Existence theorems, for McCloskey are the archetypal example of ‘blackboard economics’, mathematical games yielding purely qualitative results that can be overturned with modest changes in assumptions. They were the high point of mathematical economics in the 50s and 60s … There are a wide variety of ‘impossibility theorems’ demonstrating the non-existence of index numbers with various properties [an area of research interest for John]. Familiarity with such theorems can save a lot of pointless effort, and they are therefore worth looking for. But an impossibility theorem is just the negative form of an existence theorem (or, if you prefer, an existence theorem proves the impossibility of the corresponding impossibility theorem).

This is a rather prosaic defence, that certainly does not justify the high status accorded to the kind of theory exemplified by existence theorems. But the argument can be pushed a bit further by considering the most famous impossibility theorem, that of Arrow who showed (roughly speaking) that no voting system having a set of seemingly desirable properties could work for all possible sets of voter preferences. This impossibility theorem precluded a lot of potential effort in designing ideal voting systems. [Emphasis added.]

This is a nice parallel.
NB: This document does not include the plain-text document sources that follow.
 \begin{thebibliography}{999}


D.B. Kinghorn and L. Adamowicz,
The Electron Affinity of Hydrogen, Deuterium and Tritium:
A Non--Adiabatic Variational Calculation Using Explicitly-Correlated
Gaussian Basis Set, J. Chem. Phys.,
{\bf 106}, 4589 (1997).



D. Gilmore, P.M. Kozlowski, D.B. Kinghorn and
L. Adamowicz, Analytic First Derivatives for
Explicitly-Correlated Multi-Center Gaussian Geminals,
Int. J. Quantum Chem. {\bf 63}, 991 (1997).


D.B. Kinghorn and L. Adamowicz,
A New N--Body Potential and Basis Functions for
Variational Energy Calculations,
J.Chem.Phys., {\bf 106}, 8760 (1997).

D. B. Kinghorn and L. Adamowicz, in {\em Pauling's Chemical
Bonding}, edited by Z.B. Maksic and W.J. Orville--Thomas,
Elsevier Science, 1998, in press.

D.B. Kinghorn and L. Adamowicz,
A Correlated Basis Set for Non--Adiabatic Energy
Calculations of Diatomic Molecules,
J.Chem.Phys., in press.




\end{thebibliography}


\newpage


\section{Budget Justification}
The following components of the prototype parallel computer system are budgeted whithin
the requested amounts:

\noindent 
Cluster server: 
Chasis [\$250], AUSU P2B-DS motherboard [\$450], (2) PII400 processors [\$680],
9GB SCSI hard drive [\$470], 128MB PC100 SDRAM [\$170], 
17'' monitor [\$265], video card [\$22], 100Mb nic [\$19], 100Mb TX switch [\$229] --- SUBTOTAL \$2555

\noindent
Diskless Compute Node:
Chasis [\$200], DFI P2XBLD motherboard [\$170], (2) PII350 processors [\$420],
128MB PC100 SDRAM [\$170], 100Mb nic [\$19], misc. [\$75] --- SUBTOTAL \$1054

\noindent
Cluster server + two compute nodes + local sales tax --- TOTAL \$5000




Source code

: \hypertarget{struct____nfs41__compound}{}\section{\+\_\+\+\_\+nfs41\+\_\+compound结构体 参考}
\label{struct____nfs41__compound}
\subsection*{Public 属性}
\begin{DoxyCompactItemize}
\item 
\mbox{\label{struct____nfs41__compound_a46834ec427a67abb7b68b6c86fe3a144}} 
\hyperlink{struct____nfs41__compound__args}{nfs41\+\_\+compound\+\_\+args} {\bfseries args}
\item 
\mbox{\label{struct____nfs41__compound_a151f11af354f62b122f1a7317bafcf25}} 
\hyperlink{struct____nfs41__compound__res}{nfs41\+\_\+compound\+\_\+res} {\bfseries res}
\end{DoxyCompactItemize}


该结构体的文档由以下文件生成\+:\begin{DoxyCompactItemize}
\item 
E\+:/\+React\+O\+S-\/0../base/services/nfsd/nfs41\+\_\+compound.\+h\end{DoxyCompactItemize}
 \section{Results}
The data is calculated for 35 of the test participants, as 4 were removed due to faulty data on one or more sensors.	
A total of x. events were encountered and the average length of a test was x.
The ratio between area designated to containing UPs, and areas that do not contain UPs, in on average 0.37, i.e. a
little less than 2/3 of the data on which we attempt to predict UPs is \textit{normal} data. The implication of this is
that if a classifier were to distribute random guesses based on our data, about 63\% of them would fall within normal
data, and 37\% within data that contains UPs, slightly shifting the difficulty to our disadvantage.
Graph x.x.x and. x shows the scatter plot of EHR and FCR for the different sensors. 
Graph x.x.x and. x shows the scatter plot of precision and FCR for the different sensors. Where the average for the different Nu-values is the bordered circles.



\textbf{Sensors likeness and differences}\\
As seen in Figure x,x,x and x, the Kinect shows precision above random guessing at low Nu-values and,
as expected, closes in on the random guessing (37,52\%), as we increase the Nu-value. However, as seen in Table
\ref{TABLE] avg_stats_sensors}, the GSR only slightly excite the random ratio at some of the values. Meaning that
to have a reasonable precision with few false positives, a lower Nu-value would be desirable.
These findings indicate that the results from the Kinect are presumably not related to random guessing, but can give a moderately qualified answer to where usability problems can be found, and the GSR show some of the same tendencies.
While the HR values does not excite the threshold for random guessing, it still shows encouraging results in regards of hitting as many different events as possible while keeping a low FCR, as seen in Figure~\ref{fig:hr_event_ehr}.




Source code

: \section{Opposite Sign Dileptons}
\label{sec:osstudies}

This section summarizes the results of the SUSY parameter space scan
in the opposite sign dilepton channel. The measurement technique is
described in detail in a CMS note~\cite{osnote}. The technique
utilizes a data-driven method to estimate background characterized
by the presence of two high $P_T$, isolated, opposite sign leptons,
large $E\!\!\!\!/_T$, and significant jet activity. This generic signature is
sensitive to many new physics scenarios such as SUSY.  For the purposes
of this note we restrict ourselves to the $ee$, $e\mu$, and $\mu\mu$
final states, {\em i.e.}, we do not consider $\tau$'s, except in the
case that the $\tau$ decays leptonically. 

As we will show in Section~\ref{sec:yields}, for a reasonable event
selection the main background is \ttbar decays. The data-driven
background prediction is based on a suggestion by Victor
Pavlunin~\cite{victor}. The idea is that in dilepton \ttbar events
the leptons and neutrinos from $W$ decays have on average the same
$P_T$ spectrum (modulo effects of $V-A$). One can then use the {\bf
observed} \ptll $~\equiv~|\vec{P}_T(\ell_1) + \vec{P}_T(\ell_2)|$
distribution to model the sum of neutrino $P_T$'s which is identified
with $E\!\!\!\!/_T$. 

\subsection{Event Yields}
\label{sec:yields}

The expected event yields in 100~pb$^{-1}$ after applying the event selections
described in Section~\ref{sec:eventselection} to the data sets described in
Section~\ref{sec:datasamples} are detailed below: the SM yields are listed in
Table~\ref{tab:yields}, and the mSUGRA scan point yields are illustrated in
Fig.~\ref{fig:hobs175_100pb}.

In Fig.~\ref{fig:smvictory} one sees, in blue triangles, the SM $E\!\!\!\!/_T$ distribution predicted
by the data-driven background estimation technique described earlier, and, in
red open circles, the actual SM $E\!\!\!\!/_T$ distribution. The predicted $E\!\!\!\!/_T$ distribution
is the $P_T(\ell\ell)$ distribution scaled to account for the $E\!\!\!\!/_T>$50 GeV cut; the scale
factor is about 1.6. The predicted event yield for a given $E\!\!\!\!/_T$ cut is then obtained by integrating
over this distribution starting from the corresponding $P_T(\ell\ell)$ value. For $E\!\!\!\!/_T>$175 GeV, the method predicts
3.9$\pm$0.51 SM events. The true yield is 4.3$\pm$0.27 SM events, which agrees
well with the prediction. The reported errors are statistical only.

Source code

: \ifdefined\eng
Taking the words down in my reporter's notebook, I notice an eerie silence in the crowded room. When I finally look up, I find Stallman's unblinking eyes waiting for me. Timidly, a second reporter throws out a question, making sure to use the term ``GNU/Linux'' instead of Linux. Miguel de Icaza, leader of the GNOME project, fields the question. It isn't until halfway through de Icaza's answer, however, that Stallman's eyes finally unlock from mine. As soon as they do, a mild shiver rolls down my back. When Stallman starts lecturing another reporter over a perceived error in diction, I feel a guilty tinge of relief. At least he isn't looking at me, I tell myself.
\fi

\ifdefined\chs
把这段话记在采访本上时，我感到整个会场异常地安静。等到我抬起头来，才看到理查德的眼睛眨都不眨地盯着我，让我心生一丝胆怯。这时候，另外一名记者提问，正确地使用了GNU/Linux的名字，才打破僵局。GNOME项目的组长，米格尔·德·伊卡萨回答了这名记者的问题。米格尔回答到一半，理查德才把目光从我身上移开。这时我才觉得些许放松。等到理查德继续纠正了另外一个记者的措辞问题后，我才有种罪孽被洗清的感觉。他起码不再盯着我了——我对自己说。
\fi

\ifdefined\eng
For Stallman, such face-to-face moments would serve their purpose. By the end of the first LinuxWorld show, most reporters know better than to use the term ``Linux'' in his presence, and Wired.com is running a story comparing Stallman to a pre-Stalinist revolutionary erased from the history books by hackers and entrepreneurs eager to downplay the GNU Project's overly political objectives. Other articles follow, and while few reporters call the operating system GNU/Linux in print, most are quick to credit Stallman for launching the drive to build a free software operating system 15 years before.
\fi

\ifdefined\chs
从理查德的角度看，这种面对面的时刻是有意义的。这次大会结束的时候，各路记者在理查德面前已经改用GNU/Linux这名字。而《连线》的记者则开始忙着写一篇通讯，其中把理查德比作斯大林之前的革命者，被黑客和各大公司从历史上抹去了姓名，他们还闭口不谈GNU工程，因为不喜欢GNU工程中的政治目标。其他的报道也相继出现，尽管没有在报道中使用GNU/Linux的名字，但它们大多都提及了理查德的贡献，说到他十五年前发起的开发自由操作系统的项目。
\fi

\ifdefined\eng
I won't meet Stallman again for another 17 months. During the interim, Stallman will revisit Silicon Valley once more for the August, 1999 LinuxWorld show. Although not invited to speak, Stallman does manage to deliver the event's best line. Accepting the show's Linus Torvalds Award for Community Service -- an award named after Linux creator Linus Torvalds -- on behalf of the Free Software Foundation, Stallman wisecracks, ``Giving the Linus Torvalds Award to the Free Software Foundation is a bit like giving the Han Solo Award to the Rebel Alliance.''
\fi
Actually, it’s so nice that it may prove more than John intended. (I absolve him of responsibility for what follows.)

Arrow’s Impossibility Theorem illustrates the point neatly. We begin with the assumptions. Roughly speaking, Arrow made a list of four criteria that reasonable people might think any method of aggregating people’s preferences ought to have. These conditions are (1) That the full range of everyone’s preferences be considered, (2) That if everyone prefers x over y then the group decision should as well, (3) That the position of x relative to y in the group prefernece depends only on the position of x relative to y in each individual’s preference, and (4) That there isn’t a dictator—i.e., someone who gets to have their preference enforced over everyone else’s. We then move forward to the impossibility result: there is in fact no method satisfying all four criteria. Any voting system would necessarily violate at least one of them. The proof is striking because the initial assumptions are so plausible, even weak, but they cannot all be satisfied together and so we find that the desirable result is impossible. And so we give up our quest for what we now realise is a chimera—- the idea of a perfect method of aggregating individual preferences.

As John says, existence theorems are the negative form of impossibility theorems. The classic existence theorems in economics—such as those for general equilibrium, also due to Kenneth Arrow, along with Gerard Debreu—illustrate the point neatly. We begin with the result. Roughly speaking, Arrow and Debreu wanted to show that supply and demand could be in balance in all markets at once. We then move backward to the assumptions necessary to make possible such a result. These include (1) All individuals are perfectly rational, (2) All trades take place simultaneously and instantaneously, (3) There is perfect information about all markets for all products in all conditions both now and at any point in the future, (4) Money does not exist. With these (and other) assumptions in place, the existence of a general equilibrium can be proved. The proof is striking because the initial assumptions are so implausible, even absurd, but they must all be satisfied together in order for the desirable result to be possible. And so we give up our quest for what we now recognise is a chimera—the idea that our world could ever contain economies capable of general equilibrium.

Whoops. I suppose many economists wouldn’t take that last step along the road. For their own reasons, most economists do not treat existence theorems of this sort in the obvious way—i.e., as a kind of useful reductio ad absurdum, or at least ad ridiculum. I sometimes wonder why economists so rarely adopt this interpretation. (I hear the phrase “F-twist” on the breeze.) The most plausible interpretation of the results is, “Well, we got the desired result … But look at the assumptions we had to make to do it. Absurd. The result can therefore never obtain. QED.”

Update: John Quiggin responds. Maybe I was wrong about the realism of the Arrow-Debreu temporality assumptions, because his comments seem to have appeared pretty much instantaneously.